MicroStrategy ONE
Association rules analysis
Association Rules analysis attempts to find relationships between items. The most common example of this is market basket analysis. For more information on this type of analysis, refer to the Data Mining Services chapter in the Advanced Reporting Help.
The rules can be described as the antecedent itemset implies the consequent itemset. The antecedent and consequent are itemsets, which are sets of items. In other words, the antecedent is a combination of items that are analyzed to determine what other items are implied by this combination. These implied items are the consequent of the analysis.
The Training Metric Wizard provides access to the following settings which limit the number of rules generated from the training data:
-
Maximum number of items per antecedent: This setting defines the maximum number of items that can be included in each antecedent itemset (consequent itemsets can only contain a single item). For example, if set to three, items for each antecedent will be grouped into itemsets containing one, two, or three items. In a transaction that includes the four items beef, onions, potatoes, and soda, a maximum of two creates antecedents with no more than two items, while still including each item in the analysis.
The default value for this setting is two. Increasing this number may lead to the generation of more rules and, as a consequence, long execution time for training reports.
-
Minimum confidence: The minimum probability that qualifying rules should have. For example, if set to 10%, then an association rule must have a confidence of 10% or more to appear in the model.
The default value for this setting is 10%. Increasing this value may lead to the generation of fewer rules.
-
Minimum support: The minimum number of transactions an itemset must occur in to be considered for an association rule. For example, if set to 1%, then itemsets must appear, on average, in one transaction out of 100.
The default value for this setting is 10%. Increasing this value may lead to the generation of fewer rules.
-
Maximum consequent support: The maximum support of the consequent allowed for qualifying rules. This can be used to avoid including obvious recommendations in the resulting rules. For example, if set to 99%, then rules that have a consequent support greater than 99% are not included in the resulting model.

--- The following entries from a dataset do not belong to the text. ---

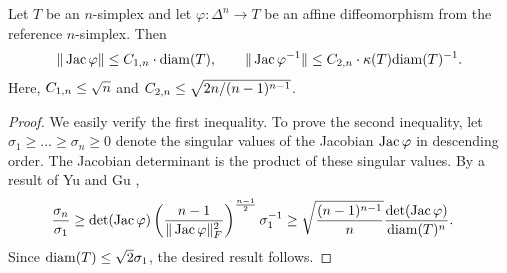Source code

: \documentclass[12pt,a4paper]{article}
\begin{document}
\begin{lemma}\label{lemma:affinetransform}
    Let $T$ be an $n$-simplex and let $\varphi : \Delta^{n} \rightarrow T$ be an affine diffeomorphism from the reference $n$-simplex. Then 
    \begin{align*}
        \| \Jacobian \varphi \|
        \leq 
        \Ceins{n} \cdot \diam(T) %
        ,
        \qquad 
        \| \Jacobian \varphi^{-1} \|
        \leq 
        \Czwei{n} \cdot 
        \kappa(T) 
        \diam(T)^{-1}
        .
    \end{align*}
    Here, $C_{1,n} \leq \sqrt{n}$ and $C_{2,n} \leq \sqrt{ 2n/(n-1)^{n-1} }$. 
\end{lemma}
\begin{proof}
    We easily verify the first inequality. To prove the second inequality, let $\sigma_1 \geq \dots \geq \sigma_n \geq 0$ denote the singular values of the Jacobian $\operatorname{{\rm Jac}}\varphi$ in descending order.
    The Jacobian determinant is the product of these singular values. 
    By a result of Yu and Gu \cite{yisheng1997note},
    \begin{align*}
        \frac{ \sigma_{n} }{ \sigma_{1} }
        &\geq 
        \det(\operatorname{{\rm Jac}}\varphi)
        \left( \frac{n-1}{\|\operatorname{{\rm Jac}}\varphi\|_{F}^{2}} \right)^{\frac{n-1}{2}}
        \sigma_{1}^{-1}
        \geq 
        \sqrt{\frac{ (n-1)^{n-1} }{n} }
        \frac{ \det(\operatorname{{\rm Jac}}\varphi) }{ {\operatorname{diam}}(T)^{n} }
        .
    \end{align*}
    Since ${\operatorname{diam}}(T) \leq \sqrt{2} \sigma_{1}$, the desired result follows. 
\end{proof}
\end{document}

For more information on the meanings of confidence and support, refer to the Advanced Reporting Help.
Rules To Return
Association rules analysis can look for a variety of relationships. The type of analysis is controlled by the Rules To Return dialog box, which is accessed via the Rules… button on the Select Output tab of the Training Metric Wizard. These criteria determine which rules will be returned as output for a particular input itemset.
From this dialog, the following selections can be made:
-
Rule selection criteria:
-
Rules to select:
-
Antecedent only (Recommendation): Select rules when the input itemset includes the antecedent itemset only. This is the default behavior. Its purpose is to provide a recommendation, based on the input itemset.
-
Antecedent and consequent (Rule matching): Select rules when the input itemset includes both the antecedent and consequent itemsets. Its purpose is to locate rules that match the input itemset.
-
Return the top ranked rules: These settings allow for the specification of exactly which rule is to be returned, based on its ranking among all selected rules.
-
Return the top ranked rules up to this amount: Defines the maximum number of rules that are to be returned. For instance, if set to three, the top three rules can be returned as output. In this case, three separate predictive metrics are created. The default value for this setting is one, and its maximum value is 10.
-
Rank selected rules by: Defines whether the rules are be ranked by confidence, support, lift, leverage, or affinity. Multiple selections may be specified.
-
Select all rules (One rule per row): This option allows for the creation of a report which displays all rules found within the model. If the corresponding predictive metric is placed on a report, a single rule is returned for each row of the report. The rules are returned in the order they appear within the model, and are not based on an input itemset.
The combination of selections made above determines the number of predictive metrics that are generated.
Outputs
Unlike most other models which utilize generic outputs such as predicted value and probability, association rules models require a special set of outputs. With the exception of the Select all rules option described above, all outputs represent the winning rule (default), or the rule specified by the rank value. For a description of the available outputs for association rules analysis, see Predictive metric output.